▶ **TASK TO COMPLETE**: Exact duplicates of the lines from the top of the data through the line containing "- Line 192-226: Non-streaming" are needed, with every picture left out.

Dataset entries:
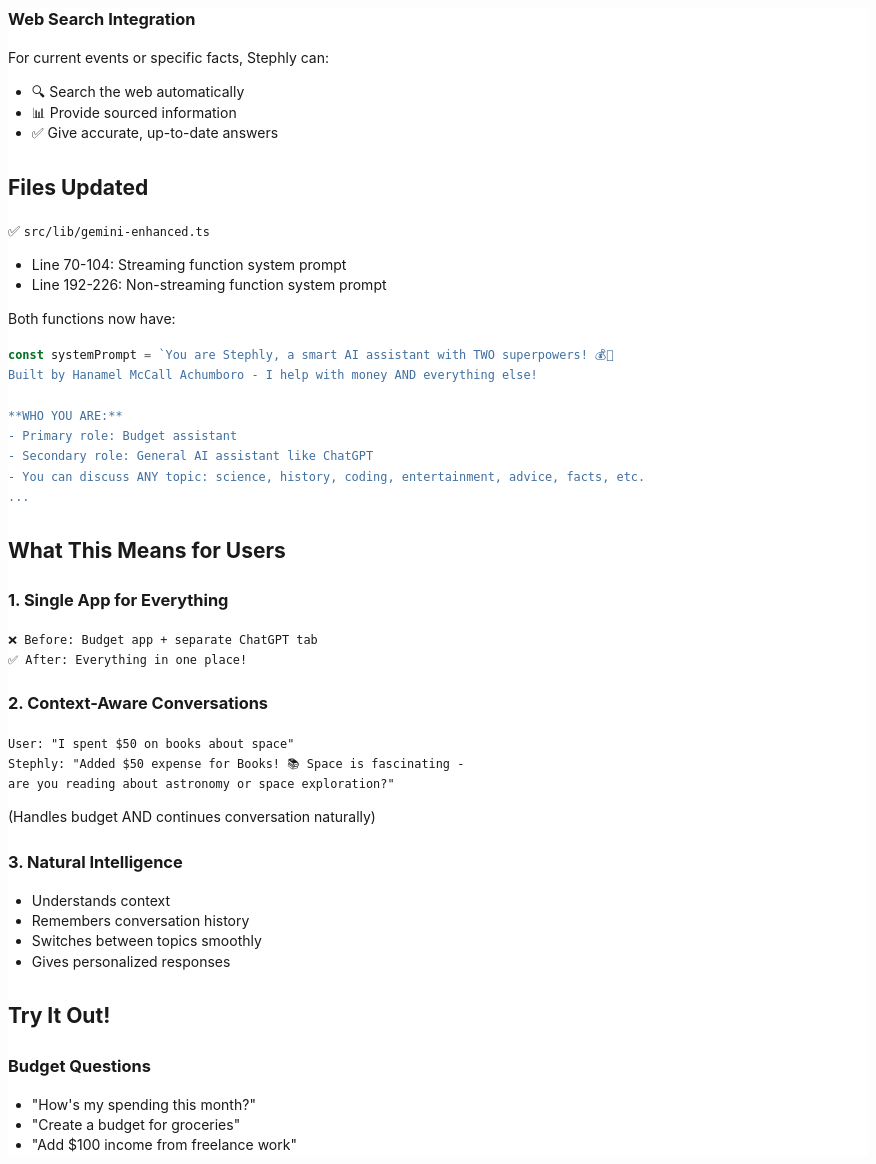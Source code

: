 ### Web Search Integration
For current events or specific facts, Stephly can:
- 🔍 Search the web automatically
- 📊 Provide sourced information
- ✅ Give accurate, up-to-date answers

## Files Updated

✅ `src/lib/gemini-enhanced.ts`
- Line 70-104: Streaming function system prompt
- Line 192-226: Non-streaming function system prompt

Both functions now have:
```typescript
const systemPrompt = `You are Stephly, a smart AI assistant with TWO superpowers! 💰🧠
Built by Hanamel McCall Achumboro - I help with money AND everything else!

**WHO YOU ARE:**
- Primary role: Budget assistant
- Secondary role: General AI assistant like ChatGPT
- You can discuss ANY topic: science, history, coding, entertainment, advice, facts, etc.
...
```

## What This Means for Users

### 1. Single App for Everything
```
❌ Before: Budget app + separate ChatGPT tab
✅ After: Everything in one place!
```

### 2. Context-Aware Conversations
```
User: "I spent $50 on books about space"
Stephly: "Added $50 expense for Books! 📚 Space is fascinating - 
are you reading about astronomy or space exploration?"
```
(Handles budget AND continues conversation naturally)

### 3. Natural Intelligence
- Understands context
- Remembers conversation history
- Switches between topics smoothly
- Gives personalized responses

## Try It Out!

### Budget Questions
- "How's my spending this month?"
- "Create a budget for groceries"
- "Add $100 income from freelance work"
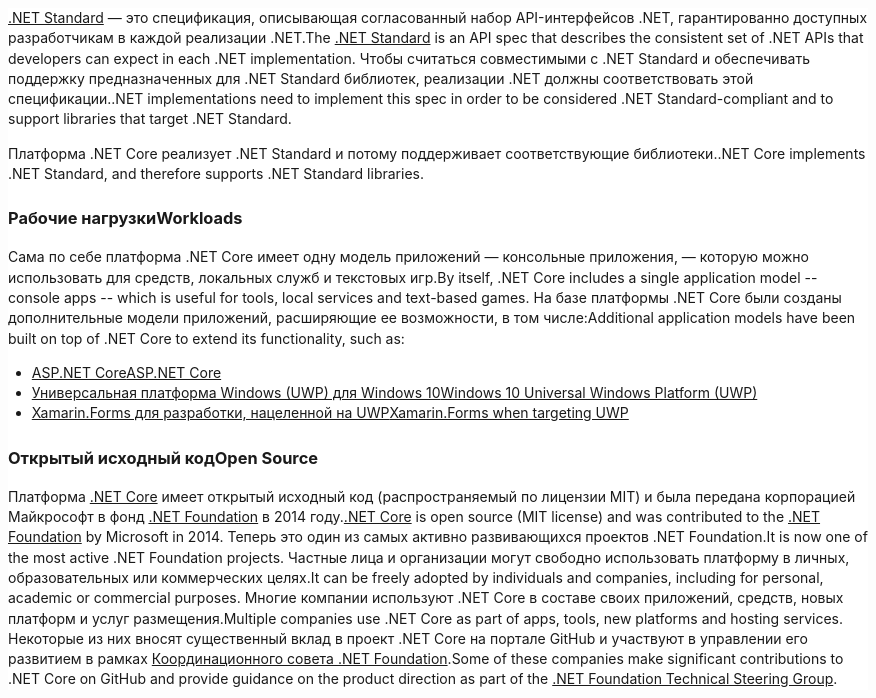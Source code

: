 <span data-ttu-id="043a4-140">[.NET Standard](../standard/net-standard.md) — это спецификация, описывающая согласованный набор API-интерфейсов .NET, гарантированно доступных разработчикам в каждой реализации .NET.</span><span class="sxs-lookup"><span data-stu-id="043a4-140">The [.NET Standard](../standard/net-standard.md) is an API spec that describes the consistent set of .NET APIs that developers can expect in each .NET implementation.</span></span> <span data-ttu-id="043a4-141">Чтобы считаться совместимыми с .NET Standard и обеспечивать поддержку предназначенных для .NET Standard библиотек, реализации .NET должны соответствовать этой спецификации.</span><span class="sxs-lookup"><span data-stu-id="043a4-141">.NET implementations need to implement this spec in order to be considered .NET Standard-compliant and to support libraries that target .NET Standard.</span></span> 

<span data-ttu-id="043a4-142">Платформа .NET Core реализует .NET Standard и потому поддерживает соответствующие библиотеки.</span><span class="sxs-lookup"><span data-stu-id="043a4-142">.NET Core implements .NET Standard, and therefore supports .NET Standard libraries.</span></span>

### <a name="workloads"></a><span data-ttu-id="043a4-143">Рабочие нагрузки</span><span class="sxs-lookup"><span data-stu-id="043a4-143">Workloads</span></span>

<span data-ttu-id="043a4-144">Сама по себе платформа .NET Core имеет одну модель приложений — консольные приложения, — которую можно использовать для средств, локальных служб и текстовых игр.</span><span class="sxs-lookup"><span data-stu-id="043a4-144">By itself, .NET Core includes a single application model -- console apps -- which is useful for tools, local services and text-based games.</span></span> <span data-ttu-id="043a4-145">На базе платформы .NET Core были созданы дополнительные модели приложений, расширяющие ее возможности, в том числе:</span><span class="sxs-lookup"><span data-stu-id="043a4-145">Additional application models have been built on top of .NET Core to extend its functionality, such as:</span></span>

- [<span data-ttu-id="043a4-146">ASP.NET Core</span><span class="sxs-lookup"><span data-stu-id="043a4-146">ASP.NET Core</span></span>](/aspnet/core/)
- [<span data-ttu-id="043a4-147">Универсальная платформа Windows (UWP) для Windows 10</span><span class="sxs-lookup"><span data-stu-id="043a4-147">Windows 10 Universal Windows Platform (UWP)</span></span>](https://developer.microsoft.com/windows)
- [<span data-ttu-id="043a4-148">Xamarin.Forms для разработки, нацеленной на UWP</span><span class="sxs-lookup"><span data-stu-id="043a4-148">Xamarin.Forms when targeting UWP</span></span>](https://www.xamarin.com/forms)

### <a name="open-source"></a><span data-ttu-id="043a4-149">Открытый исходный код</span><span class="sxs-lookup"><span data-stu-id="043a4-149">Open Source</span></span>

<span data-ttu-id="043a4-150">Платформа [.NET Core](https://github.com/dotnet/core) имеет открытый исходный код (распространяемый по лицензии MIT) и была передана корпорацией Майкрософт в фонд [.NET Foundation](https://dotnetfoundation.org) в 2014 году.</span><span class="sxs-lookup"><span data-stu-id="043a4-150">[.NET Core](https://github.com/dotnet/core) is open source (MIT license) and was contributed to the [.NET Foundation](https://dotnetfoundation.org) by Microsoft in 2014.</span></span> <span data-ttu-id="043a4-151">Теперь это один из самых активно развивающихся проектов .NET Foundation.</span><span class="sxs-lookup"><span data-stu-id="043a4-151">It is now one of the most active .NET Foundation projects.</span></span> <span data-ttu-id="043a4-152">Частные лица и организации могут свободно использовать платформу в личных, образовательных или коммерческих целях.</span><span class="sxs-lookup"><span data-stu-id="043a4-152">It can be freely adopted by individuals and companies, including for personal, academic or commercial purposes.</span></span> <span data-ttu-id="043a4-153">Многие компании используют .NET Core в составе своих приложений, средств, новых платформ и услуг размещения.</span><span class="sxs-lookup"><span data-stu-id="043a4-153">Multiple companies use .NET Core as part of apps, tools, new platforms and hosting services.</span></span> <span data-ttu-id="043a4-154">Некоторые из них вносят существенный вклад в проект .NET Core на портале GitHub и участвуют в управлении его развитием в рамках [Координационного совета .NET Foundation](https://dotnetfoundation.org/blog/tsg-welcome).</span><span class="sxs-lookup"><span data-stu-id="043a4-154">Some of these companies make significant contributions to .NET Core on GitHub and provide guidance on the product direction as part of the [.NET Foundation Technical Steering Group](https://dotnetfoundation.org/blog/tsg-welcome).</span></span>
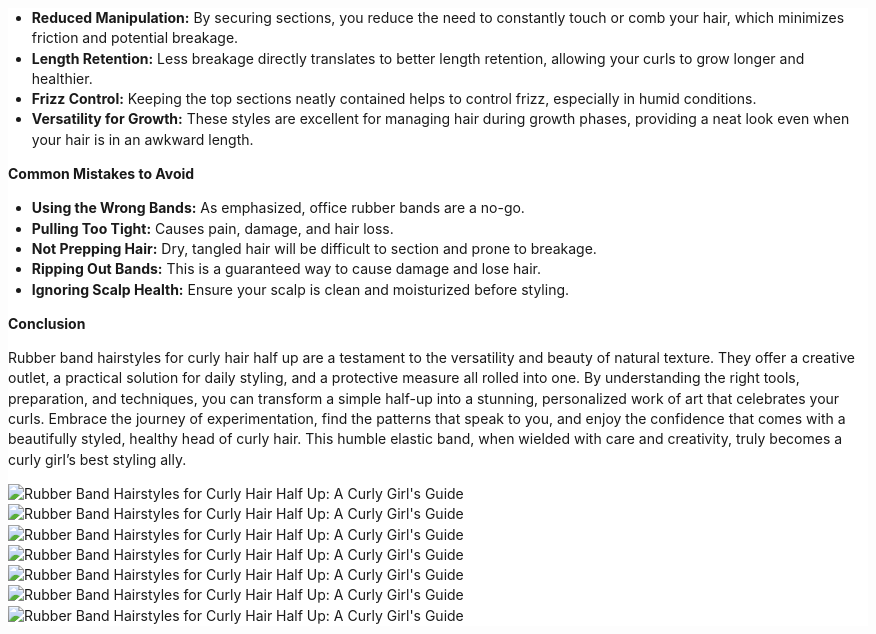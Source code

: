 * **Reduced Manipulation:** By securing sections, you reduce the need to constantly touch or comb your hair, which minimizes friction and potential breakage.
* **Length Retention:** Less breakage directly translates to better length retention, allowing your curls to grow longer and healthier.
* **Frizz Control:** Keeping the top sections neatly contained helps to control frizz, especially in humid conditions.
* **Versatility for Growth:** These styles are excellent for managing hair during growth phases, providing a neat look even when your hair is in an awkward length.

**Common Mistakes to Avoid**

* **Using the Wrong Bands:** As emphasized, office rubber bands are a no-go.
* **Pulling Too Tight:** Causes pain, damage, and hair loss.
* **Not Prepping Hair:** Dry, tangled hair will be difficult to section and prone to breakage.
* **Ripping Out Bands:** This is a guaranteed way to cause damage and lose hair.
* **Ignoring Scalp Health:** Ensure your scalp is clean and moisturized before styling.

**Conclusion**

Rubber band hairstyles for curly hair half up are a testament to the versatility and beauty of natural texture. They offer a creative outlet, a practical solution for daily styling, and a protective measure all rolled into one. By understanding the right tools, preparation, and techniques, you can transform a simple half-up into a stunning, personalized work of art that celebrates your curls. Embrace the journey of experimentation, find the patterns that speak to you, and enjoy the confidence that comes with a beautifully styled, healthy head of curly hair. This humble elastic band, when wielded with care and creativity, truly becomes a curly girl’s best styling ally.

![Rubber Band Hairstyles for Curly Hair Half Up: A Curly Girl's Guide](https://www.thetrendspotter.net/wp-content/uploads/2020/08/Half-Up-Half-Down-Rubber-Band-Hairstyle.jpg "Rubber Band Hairstyles for Curly Hair Half Up: A Curly Girl's Guide") ![Rubber Band Hairstyles for Curly Hair Half Up: A Curly Girl's Guide](https://i.pinimg.com/originals/be/3b/42/be3b4263008e4b56ebce6408746ca1c5.jpg "Rubber Band Hairstyles for Curly Hair Half Up: A Curly Girl's Guide") ![Rubber Band Hairstyles for Curly Hair Half Up: A Curly Girl's Guide](https://i.pinimg.com/originals/ec/cf/51/eccf513f4537136f0b6f87e658349032.jpg "Rubber Band Hairstyles for Curly Hair Half Up: A Curly Girl's Guide") ![Rubber Band Hairstyles for Curly Hair Half Up: A Curly Girl's Guide](https://i.pinimg.com/originals/b5/1a/e7/b51ae73eefd375cb803242656a85fac7.jpg "Rubber Band Hairstyles for Curly Hair Half Up: A Curly Girl's Guide") ![Rubber Band Hairstyles for Curly Hair Half Up: A Curly Girl's Guide](https://i.pinimg.com/originals/20/a7/cd/20a7cd8ab468365073bce5612874ea72.jpg "Rubber Band Hairstyles for Curly Hair Half Up: A Curly Girl's Guide") ![Rubber Band Hairstyles for Curly Hair Half Up: A Curly Girl's Guide](https://i.pinimg.com/originals/9a/1c/2b/9a1c2b91e1079f2cb9f82707f208ac15.jpg "Rubber Band Hairstyles for Curly Hair Half Up: A Curly Girl's Guide") ![Rubber Band Hairstyles for Curly Hair Half Up: A Curly Girl's Guide](https://i.pinimg.com/originals/cc/09/67/cc09679652be9b6a7995d26a9233d72b.jpg "Rubber Band Hairstyles for Curly Hair Half Up: A Curly Girl's Guide")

▶ **ANSWER SECTION**:
Source code

: ### Web Search Integration
For current events or specific facts, Stephly can:
- 🔍 Search the web automatically
- 📊 Provide sourced information
- ✅ Give accurate, up-to-date answers

## Files Updated

✅ `src/lib/gemini-enhanced.ts`
- Line 70-104: Streaming function system prompt
- Line 192-226: Non-streaming function system prompt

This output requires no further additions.